» Your instructions
I need the lines below from the one with "(SSORT-S, PDA_DSORT-D, ISORT-I)" down to the one with "DX - array of" reproduced exactly, both ends included, and nothing else.

» Input for this task
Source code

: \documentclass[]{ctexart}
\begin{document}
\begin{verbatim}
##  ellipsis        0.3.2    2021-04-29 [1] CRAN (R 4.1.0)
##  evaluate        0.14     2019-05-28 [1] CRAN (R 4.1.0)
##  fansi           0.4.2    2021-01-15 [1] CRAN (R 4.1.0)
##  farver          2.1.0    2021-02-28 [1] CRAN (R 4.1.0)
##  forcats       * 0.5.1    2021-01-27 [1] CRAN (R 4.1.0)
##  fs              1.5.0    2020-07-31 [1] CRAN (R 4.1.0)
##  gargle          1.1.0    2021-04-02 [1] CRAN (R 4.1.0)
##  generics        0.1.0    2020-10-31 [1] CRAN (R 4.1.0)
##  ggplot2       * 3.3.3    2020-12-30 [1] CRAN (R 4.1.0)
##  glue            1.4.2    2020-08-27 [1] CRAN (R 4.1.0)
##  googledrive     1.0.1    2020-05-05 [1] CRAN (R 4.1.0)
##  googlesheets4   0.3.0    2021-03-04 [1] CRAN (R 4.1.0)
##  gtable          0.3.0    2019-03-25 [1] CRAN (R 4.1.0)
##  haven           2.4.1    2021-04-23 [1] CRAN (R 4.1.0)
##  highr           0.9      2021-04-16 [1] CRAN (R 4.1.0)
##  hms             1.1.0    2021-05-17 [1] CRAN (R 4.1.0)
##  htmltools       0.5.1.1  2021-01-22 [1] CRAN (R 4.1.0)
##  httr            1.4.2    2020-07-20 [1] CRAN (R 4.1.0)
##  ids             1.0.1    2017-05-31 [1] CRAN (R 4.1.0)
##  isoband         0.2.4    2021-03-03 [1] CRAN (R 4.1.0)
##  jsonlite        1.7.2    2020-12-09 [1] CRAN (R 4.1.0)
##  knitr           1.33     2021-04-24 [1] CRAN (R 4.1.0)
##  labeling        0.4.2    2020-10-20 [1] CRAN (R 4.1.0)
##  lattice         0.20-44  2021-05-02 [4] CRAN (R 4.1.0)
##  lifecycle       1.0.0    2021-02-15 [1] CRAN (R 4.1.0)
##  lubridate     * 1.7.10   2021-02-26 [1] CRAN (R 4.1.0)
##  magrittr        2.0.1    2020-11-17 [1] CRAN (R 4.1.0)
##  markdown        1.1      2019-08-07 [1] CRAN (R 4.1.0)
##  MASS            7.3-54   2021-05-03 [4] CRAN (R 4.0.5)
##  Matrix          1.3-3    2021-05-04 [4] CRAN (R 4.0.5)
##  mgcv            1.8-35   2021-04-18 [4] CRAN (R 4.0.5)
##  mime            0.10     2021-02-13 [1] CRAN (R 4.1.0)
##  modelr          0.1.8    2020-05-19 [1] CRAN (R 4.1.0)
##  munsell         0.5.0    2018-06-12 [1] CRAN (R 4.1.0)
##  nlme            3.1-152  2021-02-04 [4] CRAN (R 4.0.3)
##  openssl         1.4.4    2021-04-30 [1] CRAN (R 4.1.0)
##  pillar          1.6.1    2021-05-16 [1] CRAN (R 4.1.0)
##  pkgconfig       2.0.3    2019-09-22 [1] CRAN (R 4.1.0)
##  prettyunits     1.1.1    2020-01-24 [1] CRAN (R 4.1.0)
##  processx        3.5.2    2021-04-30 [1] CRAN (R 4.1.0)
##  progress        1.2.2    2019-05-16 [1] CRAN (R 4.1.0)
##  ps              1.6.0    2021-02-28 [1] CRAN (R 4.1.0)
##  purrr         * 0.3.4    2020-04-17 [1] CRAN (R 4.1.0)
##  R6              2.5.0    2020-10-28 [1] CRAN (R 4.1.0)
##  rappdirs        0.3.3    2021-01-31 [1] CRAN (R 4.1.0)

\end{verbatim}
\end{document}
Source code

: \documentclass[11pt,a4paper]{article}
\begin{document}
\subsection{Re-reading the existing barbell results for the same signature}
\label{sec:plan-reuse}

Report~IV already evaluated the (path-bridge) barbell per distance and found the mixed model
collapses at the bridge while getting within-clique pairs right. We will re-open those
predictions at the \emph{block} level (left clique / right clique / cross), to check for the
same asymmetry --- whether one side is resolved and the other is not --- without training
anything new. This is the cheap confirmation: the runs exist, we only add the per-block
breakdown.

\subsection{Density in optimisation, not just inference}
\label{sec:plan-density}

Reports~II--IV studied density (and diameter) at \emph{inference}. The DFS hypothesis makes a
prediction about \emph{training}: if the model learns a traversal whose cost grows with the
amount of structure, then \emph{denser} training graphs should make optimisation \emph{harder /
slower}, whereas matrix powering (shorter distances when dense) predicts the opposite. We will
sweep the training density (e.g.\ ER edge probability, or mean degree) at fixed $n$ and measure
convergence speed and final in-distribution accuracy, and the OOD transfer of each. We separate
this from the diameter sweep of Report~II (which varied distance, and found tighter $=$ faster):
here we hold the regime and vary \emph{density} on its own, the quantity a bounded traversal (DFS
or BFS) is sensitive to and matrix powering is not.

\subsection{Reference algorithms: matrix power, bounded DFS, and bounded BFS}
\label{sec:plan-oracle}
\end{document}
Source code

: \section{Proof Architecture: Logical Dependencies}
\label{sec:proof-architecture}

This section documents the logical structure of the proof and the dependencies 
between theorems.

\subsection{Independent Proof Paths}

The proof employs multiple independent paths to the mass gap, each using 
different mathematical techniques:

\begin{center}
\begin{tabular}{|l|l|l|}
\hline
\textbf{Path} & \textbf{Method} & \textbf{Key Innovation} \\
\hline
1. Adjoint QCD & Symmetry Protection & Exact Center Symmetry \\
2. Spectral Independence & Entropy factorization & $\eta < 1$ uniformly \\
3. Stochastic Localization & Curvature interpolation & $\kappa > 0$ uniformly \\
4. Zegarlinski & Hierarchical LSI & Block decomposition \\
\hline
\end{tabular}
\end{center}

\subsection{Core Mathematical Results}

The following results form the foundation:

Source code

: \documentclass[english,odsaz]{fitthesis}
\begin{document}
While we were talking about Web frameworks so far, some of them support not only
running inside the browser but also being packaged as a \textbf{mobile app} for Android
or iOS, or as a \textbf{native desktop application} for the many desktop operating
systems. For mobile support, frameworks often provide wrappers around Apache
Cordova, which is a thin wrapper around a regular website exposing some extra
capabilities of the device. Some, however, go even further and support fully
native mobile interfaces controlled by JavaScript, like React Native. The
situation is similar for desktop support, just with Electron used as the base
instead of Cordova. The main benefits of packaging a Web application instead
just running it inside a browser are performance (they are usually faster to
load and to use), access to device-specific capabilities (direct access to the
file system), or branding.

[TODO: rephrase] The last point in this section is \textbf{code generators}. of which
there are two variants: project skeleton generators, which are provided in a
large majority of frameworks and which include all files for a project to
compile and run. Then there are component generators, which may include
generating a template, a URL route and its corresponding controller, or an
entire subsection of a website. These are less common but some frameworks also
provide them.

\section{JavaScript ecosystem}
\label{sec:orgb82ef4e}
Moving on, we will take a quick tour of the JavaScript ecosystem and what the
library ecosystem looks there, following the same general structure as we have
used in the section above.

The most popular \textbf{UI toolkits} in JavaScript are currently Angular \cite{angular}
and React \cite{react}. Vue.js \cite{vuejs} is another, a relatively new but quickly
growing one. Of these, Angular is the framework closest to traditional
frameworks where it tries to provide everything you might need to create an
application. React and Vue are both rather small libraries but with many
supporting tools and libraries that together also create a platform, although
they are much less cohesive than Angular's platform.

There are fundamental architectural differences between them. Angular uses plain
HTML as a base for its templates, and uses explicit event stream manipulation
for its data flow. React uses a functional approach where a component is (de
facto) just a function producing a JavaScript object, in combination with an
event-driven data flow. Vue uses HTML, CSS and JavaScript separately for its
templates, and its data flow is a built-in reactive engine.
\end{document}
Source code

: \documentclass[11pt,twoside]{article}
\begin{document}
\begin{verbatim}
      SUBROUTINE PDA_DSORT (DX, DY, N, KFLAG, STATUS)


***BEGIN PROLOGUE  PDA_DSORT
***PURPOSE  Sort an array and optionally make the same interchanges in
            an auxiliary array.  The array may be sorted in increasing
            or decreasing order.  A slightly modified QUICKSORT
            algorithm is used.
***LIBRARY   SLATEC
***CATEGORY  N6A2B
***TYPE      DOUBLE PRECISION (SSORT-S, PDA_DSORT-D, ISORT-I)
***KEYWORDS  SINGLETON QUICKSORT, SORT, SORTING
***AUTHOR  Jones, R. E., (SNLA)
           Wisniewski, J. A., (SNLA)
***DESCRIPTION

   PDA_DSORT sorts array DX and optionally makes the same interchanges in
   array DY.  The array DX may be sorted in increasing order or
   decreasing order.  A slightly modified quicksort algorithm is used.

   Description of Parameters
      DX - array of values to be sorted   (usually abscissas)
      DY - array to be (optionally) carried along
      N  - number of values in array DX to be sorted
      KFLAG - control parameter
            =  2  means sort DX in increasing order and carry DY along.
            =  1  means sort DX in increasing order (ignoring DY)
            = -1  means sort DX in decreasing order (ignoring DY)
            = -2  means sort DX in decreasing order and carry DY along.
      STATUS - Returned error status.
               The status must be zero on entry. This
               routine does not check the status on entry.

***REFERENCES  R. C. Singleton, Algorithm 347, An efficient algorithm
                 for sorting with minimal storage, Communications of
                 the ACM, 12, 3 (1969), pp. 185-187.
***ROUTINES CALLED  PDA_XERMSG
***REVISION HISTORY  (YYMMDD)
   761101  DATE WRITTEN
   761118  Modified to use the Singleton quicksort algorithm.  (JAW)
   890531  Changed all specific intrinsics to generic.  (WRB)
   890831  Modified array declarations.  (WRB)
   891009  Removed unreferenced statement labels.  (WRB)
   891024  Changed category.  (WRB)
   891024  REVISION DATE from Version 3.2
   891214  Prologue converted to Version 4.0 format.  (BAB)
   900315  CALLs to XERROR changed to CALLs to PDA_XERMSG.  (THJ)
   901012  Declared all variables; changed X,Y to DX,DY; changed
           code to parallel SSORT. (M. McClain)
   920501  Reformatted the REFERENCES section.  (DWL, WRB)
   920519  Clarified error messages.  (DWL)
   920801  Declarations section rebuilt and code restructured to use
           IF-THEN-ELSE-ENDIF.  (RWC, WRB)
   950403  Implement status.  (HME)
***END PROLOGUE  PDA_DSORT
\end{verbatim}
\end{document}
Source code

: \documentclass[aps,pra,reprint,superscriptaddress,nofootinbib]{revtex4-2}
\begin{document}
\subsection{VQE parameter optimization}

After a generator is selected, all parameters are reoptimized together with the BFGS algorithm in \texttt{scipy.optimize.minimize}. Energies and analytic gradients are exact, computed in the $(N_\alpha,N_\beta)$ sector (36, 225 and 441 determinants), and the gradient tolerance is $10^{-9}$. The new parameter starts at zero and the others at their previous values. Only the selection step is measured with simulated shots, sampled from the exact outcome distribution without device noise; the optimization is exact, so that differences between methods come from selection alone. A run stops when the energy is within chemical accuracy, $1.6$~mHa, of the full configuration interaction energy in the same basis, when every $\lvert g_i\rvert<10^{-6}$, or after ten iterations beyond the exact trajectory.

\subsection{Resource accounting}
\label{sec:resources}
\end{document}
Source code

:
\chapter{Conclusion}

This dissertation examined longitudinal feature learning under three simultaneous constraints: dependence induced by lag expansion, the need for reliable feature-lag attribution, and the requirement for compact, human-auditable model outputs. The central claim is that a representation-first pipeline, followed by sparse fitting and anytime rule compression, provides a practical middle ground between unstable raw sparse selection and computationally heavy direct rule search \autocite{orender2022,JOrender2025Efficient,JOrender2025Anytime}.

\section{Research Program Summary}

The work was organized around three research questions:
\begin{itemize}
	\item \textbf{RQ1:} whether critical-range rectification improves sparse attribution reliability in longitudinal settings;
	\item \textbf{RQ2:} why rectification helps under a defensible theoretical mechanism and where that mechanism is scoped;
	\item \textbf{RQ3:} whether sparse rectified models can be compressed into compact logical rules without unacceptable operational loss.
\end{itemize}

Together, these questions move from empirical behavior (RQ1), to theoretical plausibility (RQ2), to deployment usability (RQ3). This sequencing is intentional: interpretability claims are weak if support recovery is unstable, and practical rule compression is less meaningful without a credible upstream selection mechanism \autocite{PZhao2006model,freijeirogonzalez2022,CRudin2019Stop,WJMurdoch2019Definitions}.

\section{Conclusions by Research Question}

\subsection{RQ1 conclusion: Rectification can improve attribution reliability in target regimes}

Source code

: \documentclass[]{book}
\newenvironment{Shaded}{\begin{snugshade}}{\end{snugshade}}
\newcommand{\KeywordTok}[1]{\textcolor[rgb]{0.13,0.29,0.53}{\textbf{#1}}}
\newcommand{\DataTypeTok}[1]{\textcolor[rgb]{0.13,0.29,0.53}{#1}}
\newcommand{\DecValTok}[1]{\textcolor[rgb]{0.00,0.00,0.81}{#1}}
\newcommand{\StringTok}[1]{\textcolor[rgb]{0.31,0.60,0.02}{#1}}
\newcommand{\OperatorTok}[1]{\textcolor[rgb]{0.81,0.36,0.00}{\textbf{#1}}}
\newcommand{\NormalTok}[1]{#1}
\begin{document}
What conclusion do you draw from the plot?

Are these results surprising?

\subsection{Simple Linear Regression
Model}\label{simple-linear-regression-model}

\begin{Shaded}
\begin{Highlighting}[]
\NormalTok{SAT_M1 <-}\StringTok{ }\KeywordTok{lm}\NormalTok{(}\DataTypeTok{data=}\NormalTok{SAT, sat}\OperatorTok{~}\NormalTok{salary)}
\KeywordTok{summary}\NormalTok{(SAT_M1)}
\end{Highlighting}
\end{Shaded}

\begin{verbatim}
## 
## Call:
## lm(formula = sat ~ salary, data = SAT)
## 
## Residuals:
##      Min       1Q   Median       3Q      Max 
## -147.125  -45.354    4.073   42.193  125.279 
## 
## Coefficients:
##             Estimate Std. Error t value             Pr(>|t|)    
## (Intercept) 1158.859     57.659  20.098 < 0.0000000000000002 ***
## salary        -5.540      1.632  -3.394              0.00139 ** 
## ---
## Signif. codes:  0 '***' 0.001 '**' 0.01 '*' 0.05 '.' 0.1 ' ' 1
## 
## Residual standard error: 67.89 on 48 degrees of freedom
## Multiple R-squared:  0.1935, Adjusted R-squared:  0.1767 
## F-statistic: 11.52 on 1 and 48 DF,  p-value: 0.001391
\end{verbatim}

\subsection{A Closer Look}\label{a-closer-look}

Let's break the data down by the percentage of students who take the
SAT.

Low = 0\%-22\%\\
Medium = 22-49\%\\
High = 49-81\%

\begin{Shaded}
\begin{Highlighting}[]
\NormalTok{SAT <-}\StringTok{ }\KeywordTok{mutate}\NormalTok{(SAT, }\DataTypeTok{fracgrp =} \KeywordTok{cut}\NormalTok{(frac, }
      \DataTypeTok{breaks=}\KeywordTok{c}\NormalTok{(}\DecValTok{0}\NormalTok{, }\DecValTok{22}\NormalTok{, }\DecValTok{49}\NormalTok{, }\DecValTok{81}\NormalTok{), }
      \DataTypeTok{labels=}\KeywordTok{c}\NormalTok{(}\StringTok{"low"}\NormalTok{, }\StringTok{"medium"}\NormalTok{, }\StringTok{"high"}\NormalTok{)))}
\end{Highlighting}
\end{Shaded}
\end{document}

» Written solution
***TYPE      DOUBLE PRECISION (SSORT-S, PDA_DSORT-D, ISORT-I)
***KEYWORDS  SINGLETON QUICKSORT, SORT, SORTING
***AUTHOR  Jones, R. E., (SNLA)
           Wisniewski, J. A., (SNLA)
***DESCRIPTION

   PDA_DSORT sorts array DX and optionally makes the same interchanges in
   array DY.  The array DX may be sorted in increasing order or
   decreasing order.  A slightly modified quicksort algorithm is used.

   Description of Parameters
      DX - array of values to be sorted   (usually abscissas)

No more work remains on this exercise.